Si tratta quindi di un sistema misto rispetto ai due meccanismi di gestione delle esternalità discusse precedentemente (mercato alla Coase e tassa pigouviana). Come in Coase, viene costituito un mercato delle esternalità; come in Pigou vengono tassate le esternalità. A differenza dei due modelli presentati precedentemente, però, in questo caso la remunerazione dell’esternalità non finisce in mano ai soggetti passivi (cioè i cittadini), ma allo Stato, che dovrebbe utilizzare questi fondi per sostenere politiche di decarbonizzazione e altri interventi a favore di un’economia più sostenibile[2]. La cosa ha anche un certo senso: è materialmente impossibile stabilire in che proporzione ognuno è danneggiato dalle emissioni inquinanti, ed è estremamente impratico accreditare la quota individuale sui singoli conti correnti. Nel 2018 l’Italia ha collocato 93 milioni di permessi, con proventi per oltre 1,4 miliardi di euro: sono circa 23 Euro a testa.

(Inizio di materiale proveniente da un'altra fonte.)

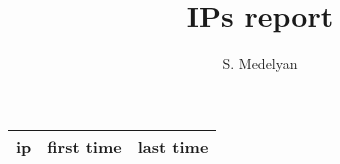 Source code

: \documentclass {article}
\author {S. Medelyan}
\title {IPs report}
\begin{document}
\maketitle
\begin {tabular} {|c|c|c|}
\hline
ip & first time & last time \\
\hline
\end {tabular}
\end{document}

Il cuore dell’ETS – e la radice di tutti i problemi – risiede nella difficoltà di stabilire il prezzo dell’esternalità, analogamente a quanto dicevamo sopra per Paolo e Giorgio.
In questo caso il problema ha due
aspetti: il primo è quanti permessi devono essere assegnati – e questo numero
influenzerà la quantità -, il secondo è come punire le imprese che non
rispettano i limiti. Se si assegnano troppi permessi, il prezzo crolla e le imprese molto inquinanti non hanno nessun incentivo ad investire per migliorare la tecnologia e abbattere le emissioni: razzolano tutti i permessi che trovano, a basso costo, e vanno avanti per la loro strada.
Se la multa per il superamento del limite è troppo bassa, le imprese inquinanti se ne fregano e investono una parte dei proventi delle vendite realizzate sforando le emissioni permesse per pagare la multa.
Vale ovviamente anche il discorso inverso: un limite troppo basso fa gonfiare i prezzi, e fa uscire dal mercato anche quelle imprese solo moderatamente inquinanti. “Uscire dal mercato” è gergo tecnico per dire fallimenti, licenziamenti e disoccupazione.
D’altra parte, un sistema pubblico di controllo delle emissioni è indispensabile, dal momento che il mercato, autonomamente, non è in grado di risolvere il problema. Il meccanismo degli ETS si è dimostrato non pienamente efficace: la fase 3 ha portato ad una riduzione delle emissioni pari all’8%. Sempre meglio che un calcio nei denti, eh, ma questa riduzione è frutto non solo di miglioramenti tecnologici, ma anche di delocalizzazione in altri Paesi e chiusura di imprese (ad esempio pensate a quello che sta succedendo sul mercato dell’auto!). Quindi si tratta di una riduzione spuria, perché non calcolata a parità di perimetro.
Inoltre, il sistema così pensato crea una distinzione fra imprese nuove e vecchie imprese inquinanti: l’equilibrio di medio periodo prevede la concentrazione dei permessi nelle mani dei vecchi impianti produttivi, perché tanto a quelli nuovi non servono.
Insomma, la strada per definire l’ottimale intervento pubblico è ancora da percorrere. Trovarla è fondamentale: in assenza di un sistema pubblico efficace, il percorso verso la decarbonizzazione dell’economia è molto in salita.
[1] Stiamo affrontando il caso di esternalità negativa, cioè che provoca un danno. In caso di esternalità positiva il discorso rimane uguale, a parti invertite.
[2] Almeno la metà dei proventi delle aste di quote per gli impianti fissi – e tutti i ricavi delle aste di quote per gli operatori aerei – deve essere utilizzata dagli Stati membri in azioni volte a combattere il cambiamento climatico.